== Records from a data source ==
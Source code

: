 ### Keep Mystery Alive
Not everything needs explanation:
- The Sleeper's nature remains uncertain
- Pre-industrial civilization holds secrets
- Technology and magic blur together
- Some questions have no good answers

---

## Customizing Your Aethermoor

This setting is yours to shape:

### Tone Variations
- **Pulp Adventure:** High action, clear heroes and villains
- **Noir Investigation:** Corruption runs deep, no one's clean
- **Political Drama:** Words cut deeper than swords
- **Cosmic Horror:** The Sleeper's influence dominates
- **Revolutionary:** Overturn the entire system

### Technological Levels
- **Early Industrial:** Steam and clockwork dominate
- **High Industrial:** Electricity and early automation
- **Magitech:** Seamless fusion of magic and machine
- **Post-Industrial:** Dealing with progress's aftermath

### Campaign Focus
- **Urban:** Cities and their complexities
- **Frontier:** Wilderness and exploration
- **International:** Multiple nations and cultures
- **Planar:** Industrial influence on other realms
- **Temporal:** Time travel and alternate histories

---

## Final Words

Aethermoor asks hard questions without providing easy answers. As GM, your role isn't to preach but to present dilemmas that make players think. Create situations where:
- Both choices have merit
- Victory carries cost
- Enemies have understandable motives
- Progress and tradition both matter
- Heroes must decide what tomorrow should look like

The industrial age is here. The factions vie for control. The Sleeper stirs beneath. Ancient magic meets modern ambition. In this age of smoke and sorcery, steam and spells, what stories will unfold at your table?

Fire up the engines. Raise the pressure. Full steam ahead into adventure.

== Exercise prompt ==
All records are to be printed again, exactly and completely.

== Answer for the task ==
Source code

: ### Keep Mystery Alive
Not everything needs explanation:
- The Sleeper's nature remains uncertain
- Pre-industrial civilization holds secrets
- Technology and magic blur together
- Some questions have no good answers

---

## Customizing Your Aethermoor

This setting is yours to shape:

### Tone Variations
- **Pulp Adventure:** High action, clear heroes and villains
- **Noir Investigation:** Corruption runs deep, no one's clean
- **Political Drama:** Words cut deeper than swords
- **Cosmic Horror:** The Sleeper's influence dominates
- **Revolutionary:** Overturn the entire system

### Technological Levels
- **Early Industrial:** Steam and clockwork dominate
- **High Industrial:** Electricity and early automation
- **Magitech:** Seamless fusion of magic and machine
- **Post-Industrial:** Dealing with progress's aftermath

### Campaign Focus
- **Urban:** Cities and their complexities
- **Frontier:** Wilderness and exploration
- **International:** Multiple nations and cultures
- **Planar:** Industrial influence on other realms
- **Temporal:** Time travel and alternate histories

---

## Final Words

Aethermoor asks hard questions without providing easy answers. As GM, your role isn't to preach but to present dilemmas that make players think. Create situations where:
- Both choices have merit
- Victory carries cost
- Enemies have understandable motives
- Progress and tradition both matter
- Heroes must decide what tomorrow should look like

The industrial age is here. The factions vie for control. The Sleeper stirs beneath. Ancient magic meets modern ambition. In this age of smoke and sorcery, steam and spells, what stories will unfold at your table?

Fire up the engines. Raise the pressure. Full steam ahead into adventure.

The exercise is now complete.